今回も前回に引き続き作業手順書のチェックポイントについてお話しします。
前回は
(1) 作業が不足していないか
(2) 作業の順序はよいか
(3) 前作業・後作業との関係はよいか
の3つのポイントを確認しました。これで作業の流れはOKのはずです。いよいよ人を考慮したポイントに移っていきます。
(4) 作業分担はよいか
多くの作業は、複数の人間が役割を分担して進めていく必要があります。重機オペ(操縦者)や誘導者、職長など役割を決めておくことは作業手順書の基本です。
しかし、コスト削減の折、複数の役割を一人が兼任することが少なくありません。このときについ無理な作業分担をしていることがあります。コスト重視が品質や安全を損ない、結果的に余計なコストを生じさせることがあります。

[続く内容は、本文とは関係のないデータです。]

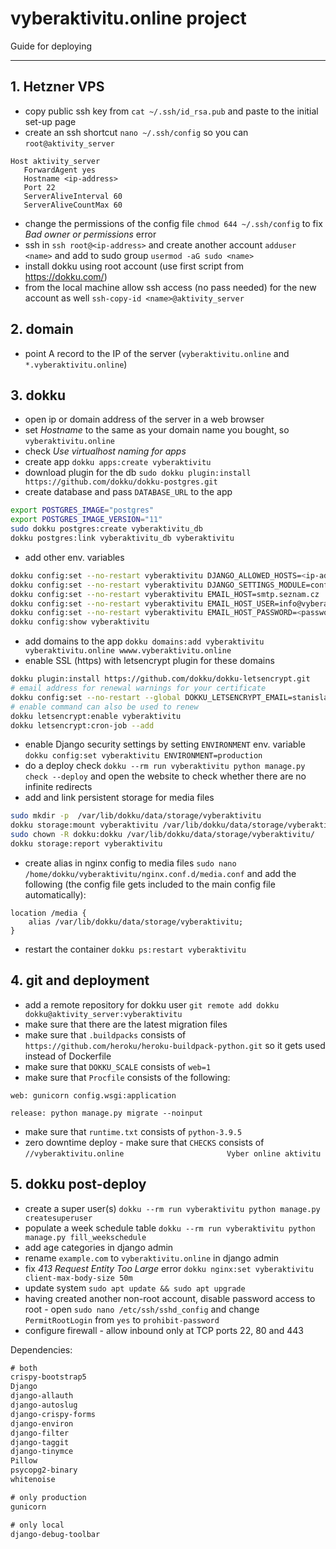 # vyberaktivitu.online project

Guide for deploying
___________________
## 1. Hetzner VPS
- copy public ssh key from `cat ~/.ssh/id_rsa.pub` and paste to the initial set-up page
- create an ssh shortcut `nano ~/.ssh/config` so you can `root@aktivity_server`
```
Host aktivity_server
   ForwardAgent yes
   Hostname <ip-address>
   Port 22
   ServerAliveInterval 60
   ServerAliveCountMax 60
```
- change the permissions of the config file `chmod 644 ~/.ssh/config` to fix _Bad owner or permissions_ error
- ssh in `ssh root@<ip-address>` and create another account `adduser <name>` 
   and add to sudo group `usermod -aG sudo <name>`
- install dokku using root account (use first script from https://dokku.com/)
- from the local machine allow ssh access (no pass needed) for the new account as well 
 `ssh-copy-id <name>@aktivity_server`
## 2. domain
 - point A record to the IP of the server (`vyberaktivitu.online` and `*.vyberaktivitu.online`)
## 3. dokku
 - open ip or domain address of the server in a web browser
 - set _Hostname_ to the same as your domain name you bought, so `vyberaktivitu.online`
 - check _Use virtualhost naming for apps_
 - create app `dokku apps:create vyberaktivitu`
 - download plugin for the db `sudo dokku plugin:install https://github.com/dokku/dokku-postgres.git`
 - create database and pass `DATABASE_URL` to the app
 ```bash
export POSTGRES_IMAGE="postgres"
export POSTGRES_IMAGE_VERSION="11"
sudo dokku postgres:create vyberaktivitu_db
dokku postgres:link vyberaktivitu_db vyberaktivitu
```
 - add other env. variables
```bash
dokku config:set --no-restart vyberaktivitu DJANGO_ALLOWED_HOSTS=<ip-address>,vyberaktivitu.online,www.vyberaktivitu.online
dokku config:set --no-restart vyberaktivitu DJANGO_SETTINGS_MODULE=config.settings.production
dokku config:set --no-restart vyberaktivitu EMAIL_HOST=smtp.seznam.cz
dokku config:set --no-restart vyberaktivitu EMAIL_HOST_USER=info@vyberaktivitu.online
dokku config:set --no-restart vyberaktivitu EMAIL_HOST_PASSWORD=<password>
dokku config:show vyberaktivitu
```
 - add domains to the app `dokku domains:add vyberaktivitu vyberaktivitu.online wwww.vyberaktivitu.online`
 - enable SSL (https) with letsencrypt plugin for these domains
```bash
dokku plugin:install https://github.com/dokku/dokku-letsencrypt.git
# email address for renewal warnings for your certificate
dokku config:set --no-restart --global DOKKU_LETSENCRYPT_EMAIL=stanislav.matas@gmail.com
# enable command can also be used to renew
dokku letsencrypt:enable vyberaktivitu
dokku letsencrypt:cron-job --add
```  
 - enable Django security settings by setting `ENVIRONMENT` env. variable `dokku config:set vyberaktivitu ENVIRONMENT=production`
 - do a deploy check `dokku --rm run vyberaktivitu python manage.py check --deploy` and open the website to check
 whether there are no infinite redirects
 - add and link persistent storage for media files
 ```bash
sudo mkdir -p  /var/lib/dokku/data/storage/vyberaktivitu
dokku storage:mount vyberaktivitu /var/lib/dokku/data/storage/vyberaktivitu:/app/media
sudo chown -R dokku:dokku /var/lib/dokku/data/storage/vyberaktivitu/
dokku storage:report vyberaktivitu
 ```
- create alias in nginx config to media files `sudo nano /home/dokku/vyberaktivitu/nginx.conf.d/media.conf` and add 
 the following (the config file gets included to the main config file automatically):
```
location /media {
    alias /var/lib/dokku/data/storage/vyberaktivitu;
}
```
- restart the container `dokku ps:restart vyberaktivitu`
## 4. git and deployment
- add a remote repository for dokku user `git remote add dokku dokku@aktivity_server:vyberaktivitu`
- make sure that there are the latest migration files
- make sure that `.buildpacks` consists of `https://github.com/heroku/heroku-buildpack-python.git` so it gets used instead of Dockerfile 
- make sure that `DOKKU_SCALE` consists of `web=1`
- make sure that `Procfile` consists of the following:
```
web: gunicorn config.wsgi:application

release: python manage.py migrate --noinput 
```
- make sure that `runtime.txt` consists of `python-3.9.5`
- zero downtime deploy - make sure that `CHECKS` consists of `//vyberaktivitu.online                       Vyber online aktivitu`
## 5. dokku post-deploy
- create a super user(s) `dokku --rm run vyberaktivitu python manage.py createsuperuser`
- populate a week schedule table `dokku --rm run vyberaktivitu python manage.py fill_weekschedule`
- add age categories in django admin  
- rename `example.com` to `vyberaktivitu.online` in django admin
- fix _413 Request Entity Too Large_ error `dokku nginx:set vyberaktivitu client-max-body-size 50m`
- update system `sudo apt update && sudo apt upgrade`
- having created another non-root account, disable password access to root - open `sudo nano /etc/ssh/sshd_config` and
  change `PermitRootLogin` from `yes` to `prohibit-password`
- configure firewall - allow inbound only at TCP ports 22, 80 and 443

Dependencies:
```requirements.txt
# both
crispy-bootstrap5
Django
django-allauth
django-autoslug
django-crispy-forms
django-environ
django-filter
django-taggit
django-tinymce
Pillow
psycopg2-binary
whitenoise

# only production
gunicorn

# only local
django-debug-toolbar
```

事前に内容を確認し、兼任すべきでない役割の明示や最少作業人数を決めることにより、おかしな作業分担をさせないようにしましょう。
(5) 判断基準、分岐基準は明確か
作業の中には天候や作業時間の区切りなどで進めるべきかどうかの判断基準を決めておく必要があります。コンクリート打設や終業前の盛土などがそれにあたります。また、作業規模によって行うべき作業が変わるような分岐基準を設ける必要のあるものもあります。
基準の最大のポイントは、検査ややり直しを最小限に食い止めるように設定するということです。全体工程や後工程の関係上やむをない決断をするにしてもそれはあくまで例外処置で基準に従った作業を行うことで思わぬ問題をお粉さないようにすることが大切です。
(6) ムリ・ムダ・ムラな作業はないか
作業の流れも人の分担も基準も大丈夫ならば、いよいよ内容そのものが今のままでいいかを考えることになります。その最初はムリ・ムダ・ムラな作業を探し出すことです。ムリ・ムダ・ムラの捉え方はいろいろありますが、品質の観点からするとムリは目標品質を確保しにくい作業、ムダは目標品質以上に手間をかけている作業、ムラは一定の品質が確保しにくい作業といった感じです。
特にムラは作業員の質や作業環境に左右されることが多いため、対策が難しいですが、機械化を検討したり、環境条件の整備などを明記することで対応します。ムリは増員や分担見直し、ムダは品質や安全の条件を決め、それが確保できる内容まで作業を減らすといった対応を考えましょう。
(7) 改善すべき作業はないか
ムリ・ムダ・ムラ以外にも前述した機械化やプレキャスト・ユニット化で対応できる作業もあります。IT化による改善もゼロではありません。GPS搭載や3次元CADによる丁張作業削減等もその例です。
作業手順書は1回作ってしまうとついつい見直しを忘れがちです。ひどいと実際作業と違う内容になっているものもあります。チェックポイントを定期的に確認しながら、内容を修正することを忘れないでください。